Task prompt: Please set down exactly the lines of the listing below from the line containing "- Xcode 15 or later" through the line containing "This project is", both lines included, leaving out all other lines.

★ ★ ★ ★ ★

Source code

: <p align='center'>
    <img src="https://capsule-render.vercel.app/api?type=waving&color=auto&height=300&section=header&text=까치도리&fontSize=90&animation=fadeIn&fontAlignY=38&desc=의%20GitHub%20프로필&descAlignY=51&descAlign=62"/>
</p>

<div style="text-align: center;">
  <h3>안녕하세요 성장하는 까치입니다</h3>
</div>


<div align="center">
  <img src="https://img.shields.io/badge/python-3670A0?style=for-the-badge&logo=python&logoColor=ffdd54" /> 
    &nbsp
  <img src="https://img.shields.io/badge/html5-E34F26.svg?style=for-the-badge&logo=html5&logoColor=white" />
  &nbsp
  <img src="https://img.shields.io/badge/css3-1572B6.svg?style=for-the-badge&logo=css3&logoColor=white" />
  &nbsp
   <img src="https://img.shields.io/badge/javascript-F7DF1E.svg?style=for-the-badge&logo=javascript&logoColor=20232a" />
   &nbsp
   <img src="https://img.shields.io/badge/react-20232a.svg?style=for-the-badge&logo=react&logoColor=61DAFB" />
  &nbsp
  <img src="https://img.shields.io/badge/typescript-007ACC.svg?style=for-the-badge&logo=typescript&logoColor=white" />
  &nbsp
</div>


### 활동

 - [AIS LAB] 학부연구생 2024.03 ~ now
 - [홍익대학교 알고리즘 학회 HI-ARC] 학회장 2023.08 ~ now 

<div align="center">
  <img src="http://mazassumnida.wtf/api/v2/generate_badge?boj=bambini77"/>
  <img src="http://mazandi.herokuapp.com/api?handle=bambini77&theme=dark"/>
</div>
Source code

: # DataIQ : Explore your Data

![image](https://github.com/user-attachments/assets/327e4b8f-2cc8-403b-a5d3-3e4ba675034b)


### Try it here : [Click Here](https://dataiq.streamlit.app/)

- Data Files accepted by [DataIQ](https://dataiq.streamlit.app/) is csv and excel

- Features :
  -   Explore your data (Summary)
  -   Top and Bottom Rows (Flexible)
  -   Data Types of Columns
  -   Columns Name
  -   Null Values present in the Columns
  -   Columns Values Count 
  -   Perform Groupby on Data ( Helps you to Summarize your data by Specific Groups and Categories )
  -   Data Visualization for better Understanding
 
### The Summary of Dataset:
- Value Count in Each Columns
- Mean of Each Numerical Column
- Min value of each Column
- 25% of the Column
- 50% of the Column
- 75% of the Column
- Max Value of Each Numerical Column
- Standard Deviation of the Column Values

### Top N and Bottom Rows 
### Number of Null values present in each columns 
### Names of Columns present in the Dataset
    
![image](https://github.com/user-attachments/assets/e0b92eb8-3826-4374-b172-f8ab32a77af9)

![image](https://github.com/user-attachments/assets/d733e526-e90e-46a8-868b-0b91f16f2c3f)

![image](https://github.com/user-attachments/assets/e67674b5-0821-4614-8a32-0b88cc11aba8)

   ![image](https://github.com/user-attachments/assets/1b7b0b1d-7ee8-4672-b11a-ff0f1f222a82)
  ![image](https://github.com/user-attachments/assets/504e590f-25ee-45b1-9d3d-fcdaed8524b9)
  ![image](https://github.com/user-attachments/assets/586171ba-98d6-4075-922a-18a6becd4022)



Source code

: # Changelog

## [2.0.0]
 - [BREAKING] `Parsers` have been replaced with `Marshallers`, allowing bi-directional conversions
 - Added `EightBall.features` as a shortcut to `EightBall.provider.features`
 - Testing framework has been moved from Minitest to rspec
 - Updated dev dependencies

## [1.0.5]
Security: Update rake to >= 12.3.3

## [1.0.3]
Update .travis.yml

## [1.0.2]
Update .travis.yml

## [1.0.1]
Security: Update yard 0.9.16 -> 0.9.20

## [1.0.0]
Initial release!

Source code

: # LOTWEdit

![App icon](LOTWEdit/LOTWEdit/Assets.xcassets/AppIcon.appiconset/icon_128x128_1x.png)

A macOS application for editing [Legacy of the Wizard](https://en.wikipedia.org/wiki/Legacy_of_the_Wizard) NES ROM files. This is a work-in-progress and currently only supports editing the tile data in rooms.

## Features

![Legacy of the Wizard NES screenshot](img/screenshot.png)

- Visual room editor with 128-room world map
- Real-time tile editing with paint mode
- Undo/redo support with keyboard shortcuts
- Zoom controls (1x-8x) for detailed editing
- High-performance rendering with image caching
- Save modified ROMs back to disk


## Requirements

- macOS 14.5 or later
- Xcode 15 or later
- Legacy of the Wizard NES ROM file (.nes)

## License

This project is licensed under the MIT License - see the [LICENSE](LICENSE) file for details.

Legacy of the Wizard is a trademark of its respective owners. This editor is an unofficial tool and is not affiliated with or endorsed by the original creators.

★ ★ ★ ★ ★

Answer to this problem:
- Xcode 15 or later
- Legacy of the Wizard NES ROM file (.nes)

## License

This project is licensed under the MIT License - see the [LICENSE](LICENSE) file for details.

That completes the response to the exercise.